BEGIN STORED DATA

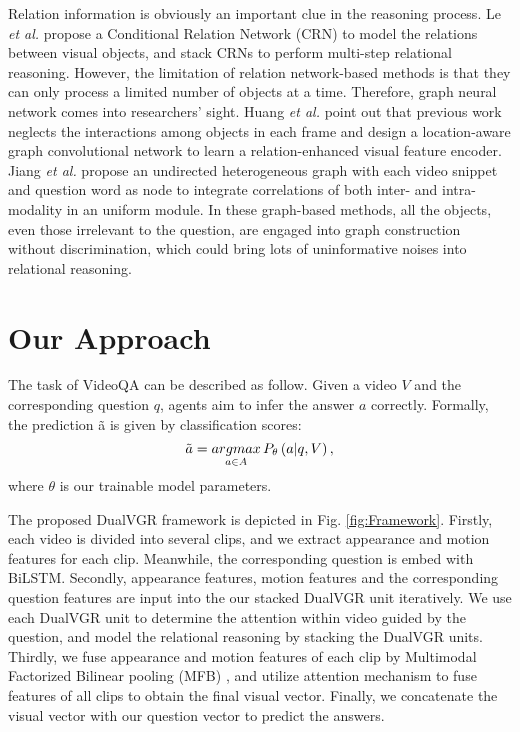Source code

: \documentclass[journal]{IEEEtran}
\begin{document}
Relation information is obviously an important clue in the reasoning process. Le \textit{et al.} \cite{le2020hierarchical} propose a Conditional Relation Network (CRN) to model the relations between visual objects, and stack CRNs to perform multi-step relational reasoning. However, the limitation of relation network-based methods is that they can only process a limited number of objects at a time. Therefore, graph neural network comes into researchers' sight. Huang \textit{et al.} \cite{huang2020location} point out that previous work neglects the interactions among objects in each frame and design a location-aware graph convolutional network to learn a relation-enhanced visual feature encoder. Jiang \textit{et al.} \cite{jiang2020reasoning} propose an undirected heterogeneous graph with each video snippet and question word as node to integrate correlations of both inter- and intra-modality in an uniform module. In these graph-based methods, all the objects, even those irrelevant to the question, are engaged into graph construction without discrimination, which could bring lots of uninformative noises into relational reasoning.  

\section{Our Approach}
The task of VideoQA can be described as follow. Given a video $V$ and the corresponding question $q$, agents aim to infer the answer $a$ correctly. Formally, the prediction \~{a} is given by classification scores:
\begin{equation}
    \Tilde{a} = \mathop{argmax}\limits_{a \in A}P_\theta\left(a | q,V\right),
\end{equation}
where $\theta$ is our trainable model parameters. 

The proposed DualVGR framework is depicted in Fig. \ref{fig:Framework}. Firstly, each video is divided into several clips, and we extract appearance and motion features for each clip. Meanwhile, the corresponding question is embed with BiLSTM. Secondly, appearance features, motion features and the corresponding question features are input into the our stacked DualVGR unit iteratively. We use each DualVGR unit to determine the attention within video guided by the question, and model the relational reasoning by stacking the DualVGR units. Thirdly, we fuse appearance and motion features of each clip by Multimodal Factorized Bilinear pooling (MFB) \cite{yu2017multi}, and utilize attention mechanism to fuse features of all clips to obtain the final visual vector. Finally, we concatenate the visual vector with our question vector to predict the answers.
\end{document}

END STORED DATA

### ASSIGNED TASK
Copy out nothing but the lines from the beginning of the records through the one that contains "Relation information is". Skip the pictures.

### ANSWER TO THE EXERCISE
Source code

: \documentclass[journal]{IEEEtran}
\begin{document}
Relation information is obviously an important clue in the reasoning process. Le \textit{et al.} \cite{le2020hierarchical} propose a Conditional Relation Network (CRN) to model the relations between visual objects, and stack CRNs to perform multi-step relational reasoning. However, the limitation of relation network-based methods is that they can only process a limited number of objects at a time. Therefore, graph neural network comes into researchers' sight. Huang \textit{et al.} \cite{huang2020location} point out that previous work neglects the interactions among objects in each frame and design a location-aware graph convolutional network to learn a relation-enhanced visual feature encoder. Jiang \textit{et al.} \cite{jiang2020reasoning} propose an undirected heterogeneous graph with each video snippet and question word as node to integrate correlations of both inter- and intra-modality in an uniform module. In these graph-based methods, all the objects, even those irrelevant to the question, are engaged into graph construction without discrimination, which could bring lots of uninformative noises into relational reasoning.  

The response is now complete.